* **PROMPT**:
Where the word "tutorial" shows up in the entries below, please copy the whole line.

(Data entries)
BEGIN

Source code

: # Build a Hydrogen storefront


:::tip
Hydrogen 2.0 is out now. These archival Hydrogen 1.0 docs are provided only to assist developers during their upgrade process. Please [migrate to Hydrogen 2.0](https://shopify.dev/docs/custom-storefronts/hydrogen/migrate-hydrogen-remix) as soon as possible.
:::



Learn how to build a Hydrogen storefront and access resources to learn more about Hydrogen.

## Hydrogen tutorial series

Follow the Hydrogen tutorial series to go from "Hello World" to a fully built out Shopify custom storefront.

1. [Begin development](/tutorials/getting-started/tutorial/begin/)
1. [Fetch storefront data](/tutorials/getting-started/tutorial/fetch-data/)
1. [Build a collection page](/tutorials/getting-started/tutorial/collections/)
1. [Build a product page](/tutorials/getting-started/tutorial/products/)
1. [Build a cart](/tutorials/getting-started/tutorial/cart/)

END

* **REPLY TO THE TASK**:
## Hydrogen tutorial series
Follow the Hydrogen tutorial series to go from "Hello World" to a fully built out Shopify custom storefront.
1. [Begin development](/tutorials/getting-started/tutorial/begin/)
1. [Fetch storefront data](/tutorials/getting-started/tutorial/fetch-data/)
1. [Build a collection page](/tutorials/getting-started/tutorial/collections/)
1. [Build a product page](/tutorials/getting-started/tutorial/products/)
1. [Build a cart](/tutorials/getting-started/tutorial/cart/)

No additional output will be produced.